(DATA EXCERPTS)

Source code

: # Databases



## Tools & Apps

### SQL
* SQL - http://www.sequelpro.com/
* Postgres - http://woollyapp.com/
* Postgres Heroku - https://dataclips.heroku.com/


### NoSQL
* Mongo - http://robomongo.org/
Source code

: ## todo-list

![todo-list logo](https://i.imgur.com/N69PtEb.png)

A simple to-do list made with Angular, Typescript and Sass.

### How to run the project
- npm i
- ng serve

(End DATA EXCERPTS)
(DATA EXCERPTS)

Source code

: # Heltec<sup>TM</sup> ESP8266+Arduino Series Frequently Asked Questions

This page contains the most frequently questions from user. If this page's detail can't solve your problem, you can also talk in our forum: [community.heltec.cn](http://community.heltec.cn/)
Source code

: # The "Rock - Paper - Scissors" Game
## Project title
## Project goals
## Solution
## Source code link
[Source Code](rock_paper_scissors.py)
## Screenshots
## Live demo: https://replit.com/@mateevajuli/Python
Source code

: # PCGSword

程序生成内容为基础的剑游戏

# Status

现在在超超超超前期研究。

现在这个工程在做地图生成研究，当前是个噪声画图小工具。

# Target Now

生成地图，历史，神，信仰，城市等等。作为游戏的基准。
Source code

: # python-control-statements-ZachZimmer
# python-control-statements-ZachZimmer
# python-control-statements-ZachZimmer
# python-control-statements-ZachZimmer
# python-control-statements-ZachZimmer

(End DATA EXCERPTS)
(DATA EXCERPTS)

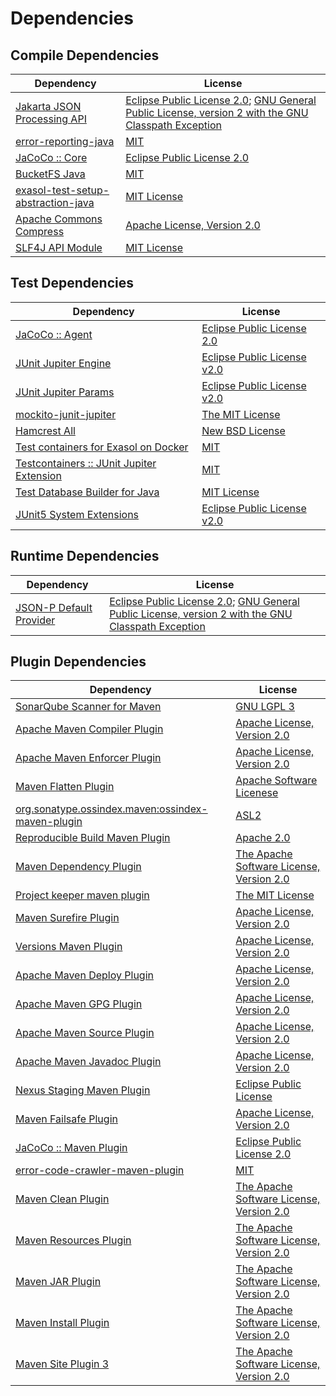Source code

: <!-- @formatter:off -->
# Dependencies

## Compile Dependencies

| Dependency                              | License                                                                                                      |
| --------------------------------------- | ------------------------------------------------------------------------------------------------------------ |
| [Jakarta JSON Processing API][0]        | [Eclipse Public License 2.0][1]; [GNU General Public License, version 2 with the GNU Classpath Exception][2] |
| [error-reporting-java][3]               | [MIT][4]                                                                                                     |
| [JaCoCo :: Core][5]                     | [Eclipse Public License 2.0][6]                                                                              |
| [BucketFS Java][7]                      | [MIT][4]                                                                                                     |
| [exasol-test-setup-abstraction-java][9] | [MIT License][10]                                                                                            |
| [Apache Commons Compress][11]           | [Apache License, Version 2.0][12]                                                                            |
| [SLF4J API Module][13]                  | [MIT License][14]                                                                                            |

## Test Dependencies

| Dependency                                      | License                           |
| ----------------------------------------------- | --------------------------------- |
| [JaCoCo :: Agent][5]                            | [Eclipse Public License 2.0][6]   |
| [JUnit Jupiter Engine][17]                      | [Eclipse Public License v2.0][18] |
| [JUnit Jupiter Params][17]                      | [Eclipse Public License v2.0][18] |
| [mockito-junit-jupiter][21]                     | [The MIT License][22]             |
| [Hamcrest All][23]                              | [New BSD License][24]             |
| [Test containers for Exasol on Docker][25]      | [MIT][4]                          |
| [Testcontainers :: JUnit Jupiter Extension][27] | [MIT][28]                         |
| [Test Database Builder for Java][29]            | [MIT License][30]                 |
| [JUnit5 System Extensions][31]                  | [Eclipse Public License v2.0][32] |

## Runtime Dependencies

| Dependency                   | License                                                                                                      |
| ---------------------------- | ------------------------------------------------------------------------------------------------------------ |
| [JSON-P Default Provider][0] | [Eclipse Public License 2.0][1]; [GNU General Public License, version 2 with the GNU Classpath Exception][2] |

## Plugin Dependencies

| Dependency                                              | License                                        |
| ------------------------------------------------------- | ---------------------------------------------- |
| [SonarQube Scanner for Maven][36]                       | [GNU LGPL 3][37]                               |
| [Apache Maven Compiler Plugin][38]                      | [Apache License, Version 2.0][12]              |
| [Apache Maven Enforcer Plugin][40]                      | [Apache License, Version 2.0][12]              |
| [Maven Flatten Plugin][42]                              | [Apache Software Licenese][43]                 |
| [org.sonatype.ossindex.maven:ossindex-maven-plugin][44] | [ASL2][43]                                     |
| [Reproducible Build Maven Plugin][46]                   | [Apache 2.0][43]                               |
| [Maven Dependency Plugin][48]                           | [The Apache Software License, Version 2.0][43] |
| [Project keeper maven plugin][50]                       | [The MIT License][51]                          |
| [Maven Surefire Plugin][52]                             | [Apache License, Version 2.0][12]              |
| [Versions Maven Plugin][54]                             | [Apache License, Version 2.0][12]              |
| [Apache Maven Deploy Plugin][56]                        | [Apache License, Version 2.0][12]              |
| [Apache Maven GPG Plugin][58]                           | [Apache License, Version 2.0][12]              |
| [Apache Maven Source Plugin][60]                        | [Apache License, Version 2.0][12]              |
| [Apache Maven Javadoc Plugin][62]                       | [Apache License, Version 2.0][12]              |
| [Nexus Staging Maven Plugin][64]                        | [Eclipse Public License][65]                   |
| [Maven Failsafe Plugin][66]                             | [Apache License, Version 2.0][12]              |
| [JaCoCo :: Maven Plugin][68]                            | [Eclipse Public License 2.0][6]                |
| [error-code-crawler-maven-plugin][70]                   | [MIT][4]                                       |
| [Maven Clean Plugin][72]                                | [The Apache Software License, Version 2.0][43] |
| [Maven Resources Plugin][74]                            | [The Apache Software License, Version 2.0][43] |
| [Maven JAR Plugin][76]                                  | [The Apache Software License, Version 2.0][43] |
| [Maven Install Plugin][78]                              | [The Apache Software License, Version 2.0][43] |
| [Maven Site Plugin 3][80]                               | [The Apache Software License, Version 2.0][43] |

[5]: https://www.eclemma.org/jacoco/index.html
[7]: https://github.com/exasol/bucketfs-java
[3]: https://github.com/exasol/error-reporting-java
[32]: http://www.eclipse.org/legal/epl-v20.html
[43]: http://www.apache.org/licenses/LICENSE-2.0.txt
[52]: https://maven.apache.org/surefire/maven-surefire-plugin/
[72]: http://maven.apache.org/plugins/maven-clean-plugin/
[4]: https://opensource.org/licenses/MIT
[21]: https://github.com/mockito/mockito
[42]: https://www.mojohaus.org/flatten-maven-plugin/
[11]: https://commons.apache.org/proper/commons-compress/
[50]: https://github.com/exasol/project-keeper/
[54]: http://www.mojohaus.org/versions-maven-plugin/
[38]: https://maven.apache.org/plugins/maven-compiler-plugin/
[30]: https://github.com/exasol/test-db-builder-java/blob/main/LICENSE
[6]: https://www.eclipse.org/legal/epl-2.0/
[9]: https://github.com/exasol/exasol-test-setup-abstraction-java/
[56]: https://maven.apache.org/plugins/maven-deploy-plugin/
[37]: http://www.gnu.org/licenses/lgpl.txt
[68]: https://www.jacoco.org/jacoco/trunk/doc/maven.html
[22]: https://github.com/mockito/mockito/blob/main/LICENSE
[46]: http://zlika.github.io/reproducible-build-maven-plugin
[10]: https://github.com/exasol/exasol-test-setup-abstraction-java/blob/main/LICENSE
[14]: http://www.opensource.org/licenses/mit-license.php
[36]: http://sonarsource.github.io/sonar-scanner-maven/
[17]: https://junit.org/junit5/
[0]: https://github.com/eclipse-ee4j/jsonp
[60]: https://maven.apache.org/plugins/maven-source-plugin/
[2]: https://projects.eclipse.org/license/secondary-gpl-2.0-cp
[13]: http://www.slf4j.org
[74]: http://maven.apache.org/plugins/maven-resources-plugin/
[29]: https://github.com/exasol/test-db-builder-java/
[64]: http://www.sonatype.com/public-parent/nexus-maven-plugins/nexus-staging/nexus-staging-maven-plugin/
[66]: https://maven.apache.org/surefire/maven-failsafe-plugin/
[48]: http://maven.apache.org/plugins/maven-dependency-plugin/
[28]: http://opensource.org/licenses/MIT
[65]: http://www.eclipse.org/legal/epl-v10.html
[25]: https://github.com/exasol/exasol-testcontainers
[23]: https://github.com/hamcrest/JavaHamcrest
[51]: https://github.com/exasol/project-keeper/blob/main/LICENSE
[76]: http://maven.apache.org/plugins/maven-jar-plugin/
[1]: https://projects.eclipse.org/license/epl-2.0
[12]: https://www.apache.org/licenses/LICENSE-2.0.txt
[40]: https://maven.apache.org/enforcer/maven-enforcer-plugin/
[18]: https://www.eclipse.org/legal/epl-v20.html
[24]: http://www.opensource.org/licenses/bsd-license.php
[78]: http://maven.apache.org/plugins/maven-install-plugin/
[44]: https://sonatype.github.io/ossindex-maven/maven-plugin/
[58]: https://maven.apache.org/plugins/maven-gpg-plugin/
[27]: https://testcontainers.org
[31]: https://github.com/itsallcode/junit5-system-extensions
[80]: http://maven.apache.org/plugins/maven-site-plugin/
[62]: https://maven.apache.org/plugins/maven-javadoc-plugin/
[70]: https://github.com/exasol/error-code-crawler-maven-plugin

(End DATA EXCERPTS)

### WHAT TO WORK ON
Which lines above carry the string "error"? Copy those lines.

### RESULT OF THE TASK
| [error-reporting-java][3]               | [MIT][4]                                                                                                     |
| [error-code-crawler-maven-plugin][70]                   | [MIT][4]                                       |
[3]: https://github.com/exasol/error-reporting-java
[70]: https://github.com/exasol/error-code-crawler-maven-plugin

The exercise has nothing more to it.